What needs to be done
What is needed is the number of lines below that contain the word "return", with no other output.
(Record extracts)
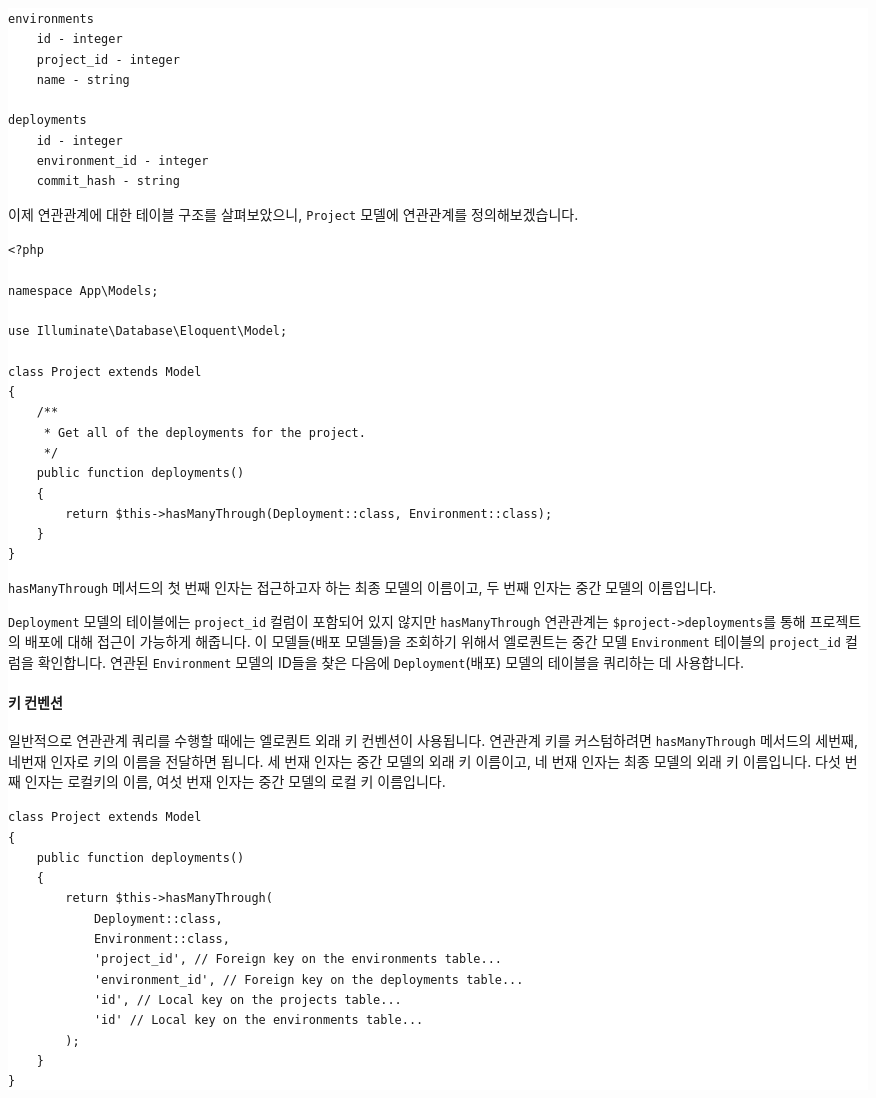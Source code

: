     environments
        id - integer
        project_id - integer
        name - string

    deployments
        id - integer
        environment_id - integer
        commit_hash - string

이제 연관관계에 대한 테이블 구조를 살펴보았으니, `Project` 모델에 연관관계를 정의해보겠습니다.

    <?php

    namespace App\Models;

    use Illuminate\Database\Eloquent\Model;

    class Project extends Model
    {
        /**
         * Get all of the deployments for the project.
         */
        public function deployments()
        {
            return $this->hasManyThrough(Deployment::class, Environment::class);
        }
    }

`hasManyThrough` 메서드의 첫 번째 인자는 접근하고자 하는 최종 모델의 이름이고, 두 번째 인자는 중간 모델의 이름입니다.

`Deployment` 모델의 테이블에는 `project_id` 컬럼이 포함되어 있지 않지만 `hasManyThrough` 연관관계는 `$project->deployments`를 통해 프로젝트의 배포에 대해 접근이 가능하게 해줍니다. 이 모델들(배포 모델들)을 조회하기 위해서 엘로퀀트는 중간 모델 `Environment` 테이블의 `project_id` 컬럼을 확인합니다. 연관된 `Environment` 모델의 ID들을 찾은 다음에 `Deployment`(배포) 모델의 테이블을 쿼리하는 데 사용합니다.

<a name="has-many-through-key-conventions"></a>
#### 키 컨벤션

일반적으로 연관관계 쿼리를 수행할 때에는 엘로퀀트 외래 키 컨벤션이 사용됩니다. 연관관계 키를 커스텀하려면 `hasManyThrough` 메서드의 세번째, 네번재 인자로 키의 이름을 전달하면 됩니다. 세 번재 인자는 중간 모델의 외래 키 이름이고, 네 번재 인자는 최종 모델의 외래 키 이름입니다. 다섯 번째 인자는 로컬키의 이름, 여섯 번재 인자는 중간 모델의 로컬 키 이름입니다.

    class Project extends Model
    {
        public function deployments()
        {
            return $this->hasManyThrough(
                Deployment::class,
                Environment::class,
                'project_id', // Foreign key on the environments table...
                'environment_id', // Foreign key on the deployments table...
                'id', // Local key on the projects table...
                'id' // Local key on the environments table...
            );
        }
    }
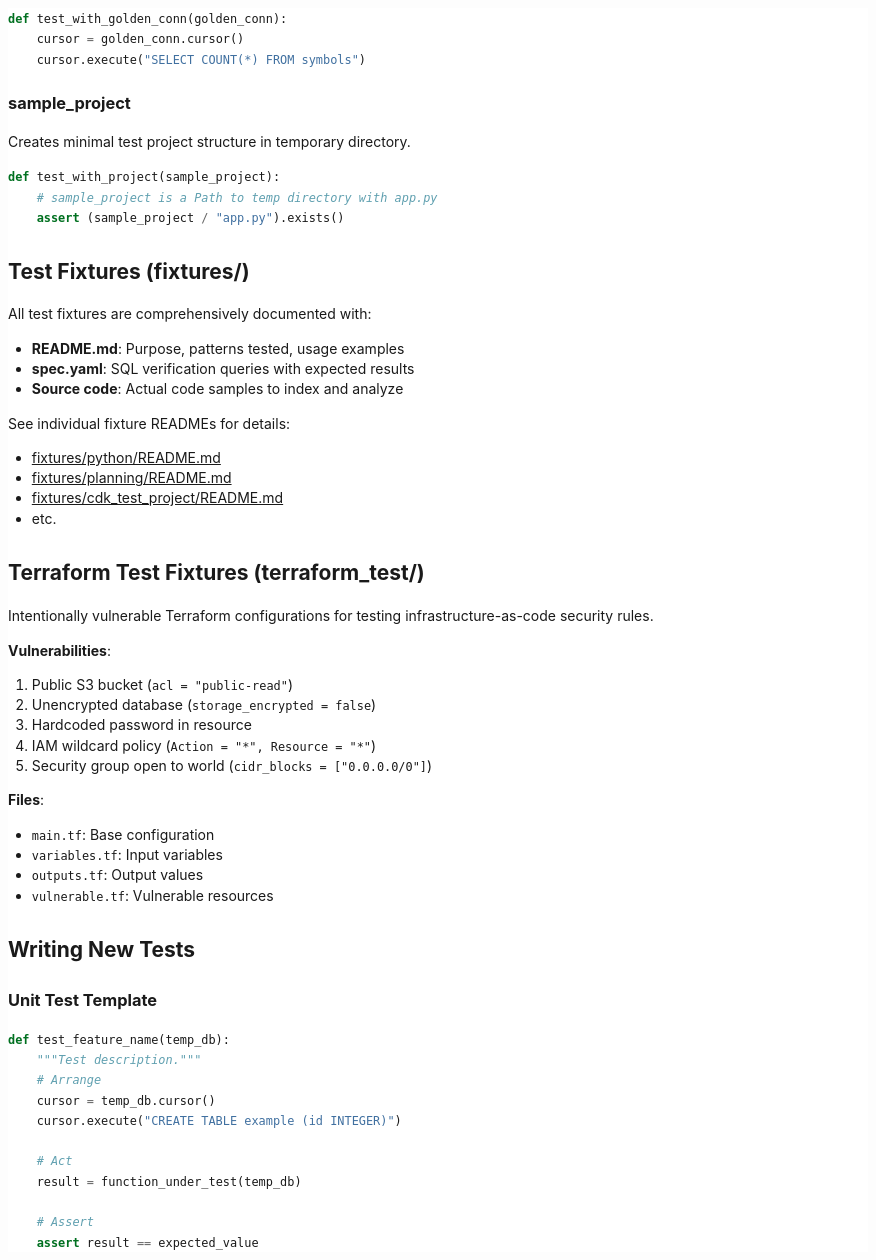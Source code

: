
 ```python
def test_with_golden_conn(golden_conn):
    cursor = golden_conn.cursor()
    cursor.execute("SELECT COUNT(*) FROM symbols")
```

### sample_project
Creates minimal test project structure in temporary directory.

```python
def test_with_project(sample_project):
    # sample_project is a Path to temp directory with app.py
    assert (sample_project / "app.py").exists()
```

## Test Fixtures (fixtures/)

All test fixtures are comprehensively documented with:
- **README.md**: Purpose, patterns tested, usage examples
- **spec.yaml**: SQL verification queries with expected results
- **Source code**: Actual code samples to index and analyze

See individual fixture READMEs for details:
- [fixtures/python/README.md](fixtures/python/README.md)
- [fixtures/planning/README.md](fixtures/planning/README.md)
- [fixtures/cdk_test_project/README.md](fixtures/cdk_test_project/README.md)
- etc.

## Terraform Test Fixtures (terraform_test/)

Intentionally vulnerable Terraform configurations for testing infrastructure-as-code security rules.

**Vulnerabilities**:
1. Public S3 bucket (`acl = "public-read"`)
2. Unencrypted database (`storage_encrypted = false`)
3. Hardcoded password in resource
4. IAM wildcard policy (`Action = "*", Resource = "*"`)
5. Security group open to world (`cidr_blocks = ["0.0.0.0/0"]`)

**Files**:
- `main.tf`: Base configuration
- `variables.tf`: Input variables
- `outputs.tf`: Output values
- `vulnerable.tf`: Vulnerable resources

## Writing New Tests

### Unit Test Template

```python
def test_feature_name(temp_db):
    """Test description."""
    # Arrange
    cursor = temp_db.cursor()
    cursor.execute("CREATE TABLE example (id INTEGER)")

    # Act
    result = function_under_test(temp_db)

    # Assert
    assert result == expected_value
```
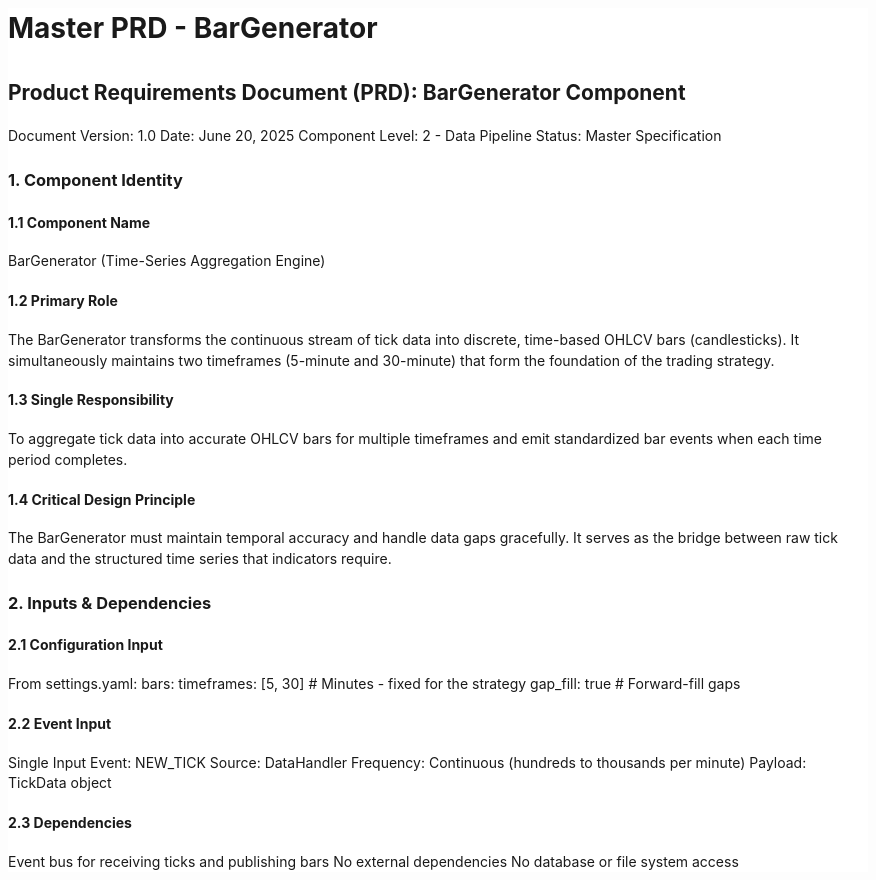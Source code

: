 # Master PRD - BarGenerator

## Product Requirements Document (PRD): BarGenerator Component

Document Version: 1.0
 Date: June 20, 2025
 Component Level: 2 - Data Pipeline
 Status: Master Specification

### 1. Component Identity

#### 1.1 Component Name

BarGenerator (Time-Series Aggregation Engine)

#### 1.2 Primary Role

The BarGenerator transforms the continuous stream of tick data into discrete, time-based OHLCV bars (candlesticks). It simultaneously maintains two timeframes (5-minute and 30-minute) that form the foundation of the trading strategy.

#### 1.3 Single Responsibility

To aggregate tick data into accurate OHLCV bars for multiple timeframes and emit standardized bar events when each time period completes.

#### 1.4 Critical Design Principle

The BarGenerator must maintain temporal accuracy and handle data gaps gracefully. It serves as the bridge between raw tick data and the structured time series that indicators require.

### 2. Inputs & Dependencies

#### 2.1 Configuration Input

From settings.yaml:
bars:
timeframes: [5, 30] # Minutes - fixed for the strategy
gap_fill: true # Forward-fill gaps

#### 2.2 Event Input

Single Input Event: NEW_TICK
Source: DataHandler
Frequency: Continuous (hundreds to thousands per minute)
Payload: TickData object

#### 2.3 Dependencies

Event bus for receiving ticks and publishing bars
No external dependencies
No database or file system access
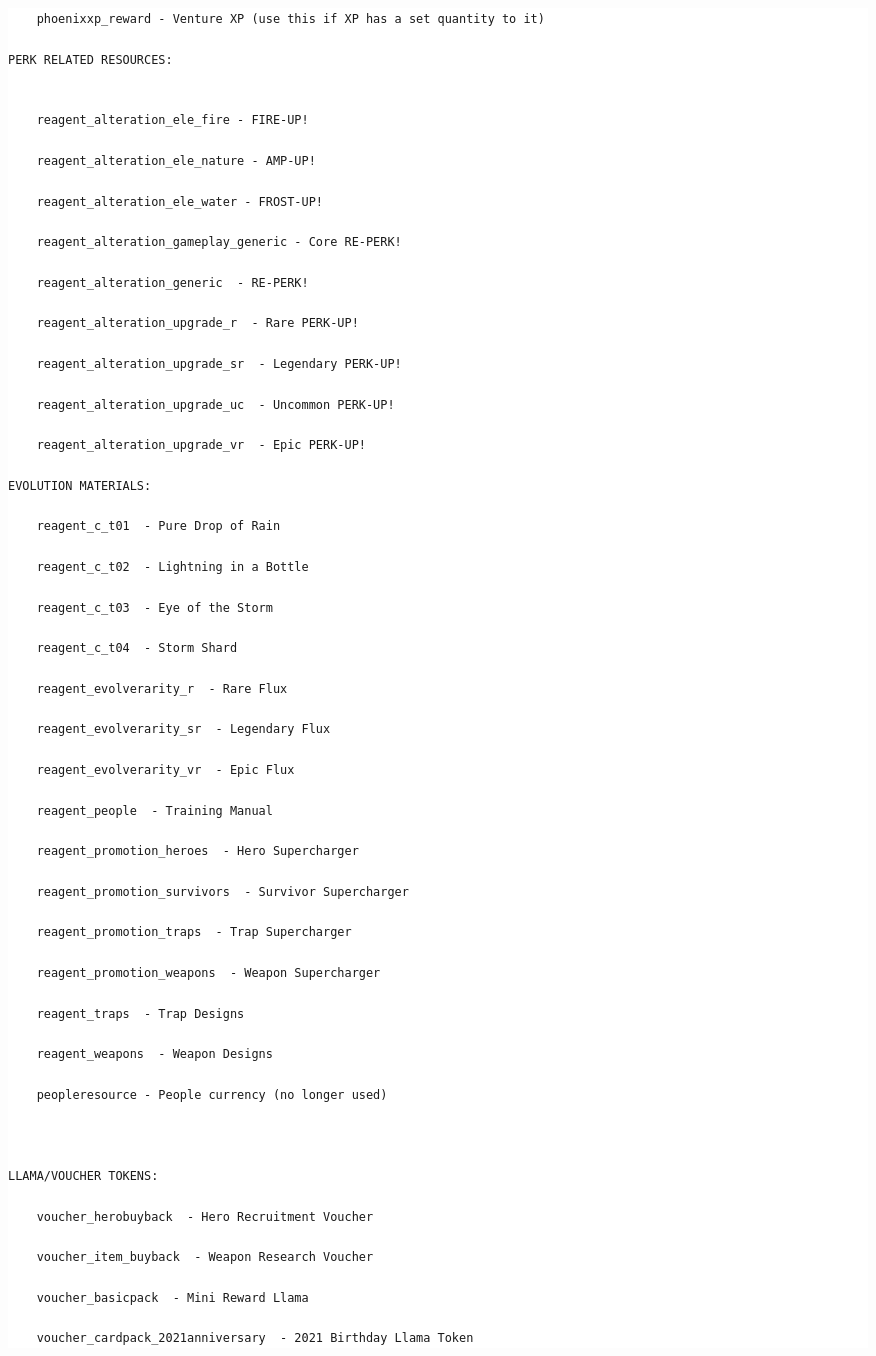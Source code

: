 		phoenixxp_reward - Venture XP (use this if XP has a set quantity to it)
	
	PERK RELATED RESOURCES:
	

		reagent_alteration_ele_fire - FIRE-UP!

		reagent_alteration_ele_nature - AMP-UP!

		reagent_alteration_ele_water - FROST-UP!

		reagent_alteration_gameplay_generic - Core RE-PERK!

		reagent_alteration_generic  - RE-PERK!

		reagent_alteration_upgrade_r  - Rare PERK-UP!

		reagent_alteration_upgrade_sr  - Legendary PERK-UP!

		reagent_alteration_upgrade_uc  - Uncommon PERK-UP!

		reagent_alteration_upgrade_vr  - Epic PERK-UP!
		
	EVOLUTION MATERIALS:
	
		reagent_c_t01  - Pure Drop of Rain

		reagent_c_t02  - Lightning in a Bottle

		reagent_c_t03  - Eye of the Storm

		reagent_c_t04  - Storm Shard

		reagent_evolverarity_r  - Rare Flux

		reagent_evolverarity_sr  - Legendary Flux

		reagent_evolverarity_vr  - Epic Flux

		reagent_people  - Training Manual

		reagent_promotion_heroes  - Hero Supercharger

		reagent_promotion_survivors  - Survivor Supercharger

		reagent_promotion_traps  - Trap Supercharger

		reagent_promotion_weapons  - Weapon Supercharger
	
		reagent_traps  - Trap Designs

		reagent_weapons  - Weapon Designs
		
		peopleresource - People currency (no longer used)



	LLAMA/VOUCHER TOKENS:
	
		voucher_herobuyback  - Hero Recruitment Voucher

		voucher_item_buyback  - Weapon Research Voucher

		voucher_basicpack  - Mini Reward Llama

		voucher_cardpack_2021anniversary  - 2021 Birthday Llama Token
(End Record extracts)
Final answer
2